**Material for this task:**
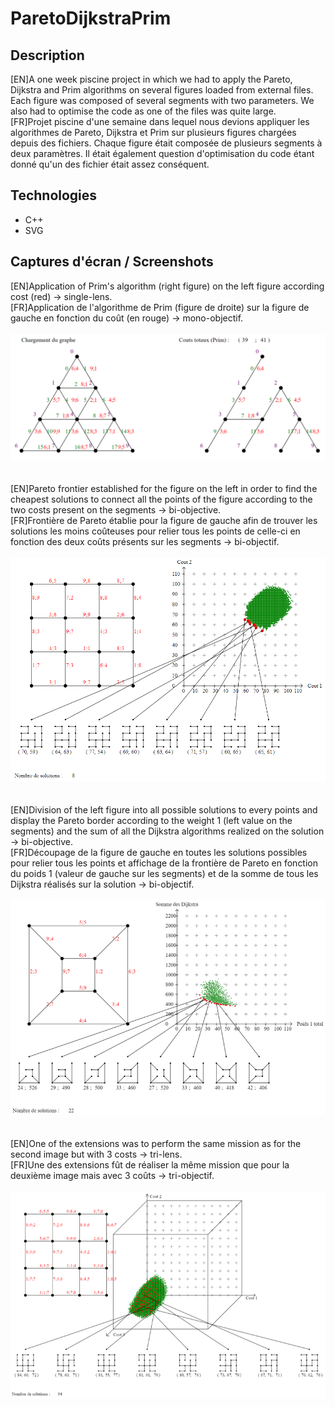 # ParetoDijkstraPrim
## Description
[EN]A one week piscine project in which we had to apply the Pareto, Dijkstra and Prim algorithms on several figures loaded from external files.
Each figure was composed of several segments with two parameters.
We also had to optimise the code as one of the files was quite large.<br/>
[FR]Projet piscine d'une semaine dans lequel nous devions appliquer les algorithmes de Pareto, Dijkstra et Prim sur plusieurs figures chargées depuis des fichiers.
Chaque figure était composée de plusieurs segments à deux paramètres.
Il était également question d'optimisation du code étant donné qu'un des fichier était assez conséquent. 
## Technologies
* C++
* SVG
## Captures d'écran / Screenshots
[EN]Application of Prim's algorithm (right figure) on the left figure according cost (red) -> single-lens.<br/>
[FR]Application de l'algorithme de Prim (figure de droite) sur la figure de gauche en fonction du coût (en rouge) -> mono-objectif.<br/><br/>
![alt text](https://github.com/Paulcou/projets-ecole/blob/main/images/Prim.png?raw=true "Prim")<br/><br/><br/>
[EN]Pareto frontier established for the figure on the left in order to find the cheapest solutions to connect all the points of the figure according to the two costs present on the segments -> bi-objective.<br/>
[FR]Frontière de Pareto établie pour la figure de gauche afin de trouver les solutions les moins coûteuses pour relier tous les points de celle-ci en fonction des deux coûts présents sur les segments -> bi-objectif.<br/><br/>
![alt text](https://github.com/Paulcou/projets-ecole/blob/main/images/ParetoRender.PNG?raw=true "Pareto")<br/><br/><br/>
[EN]Division of the left figure into all possible solutions to every points and display the Pareto border according to the weight 1 (left value on the segments) and the sum of all the Dijkstra algorithms realized on the solution -> bi-objective.<br/>
[FR]Découpage de la figure de gauche en toutes les solutions possibles pour relier tous les points et affichage de la frontière de Pareto en fonction du poids 1 (valeur de gauche sur les segments) et de la somme de tous les Dijkstra réalisés sur la solution -> bi-objectif.<br/><br/>
![alt text](https://github.com/Paulcou/projets-ecole/blob/main/images/Dijkstra.png?raw=true "Dijkstra")<br/><br/><br/>
[EN]One of the extensions was to perform the same mission as for the second image but with 3 costs -> tri-lens.<br/>
[FR]Une des extensions fût de réaliser la même mission que pour la deuxième image mais avec 3 coûts -> tri-objectif.<br/><br/>
![alt text](https://github.com/Paulcou/projets-ecole/blob/main/images/ParetoRender2.png?raw=true "Pareto 2")<br/>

**Your instructions:**
Give the count of lines in the listing that contain the word "algorithms". No explanation is wanted.

**Written answer:**
2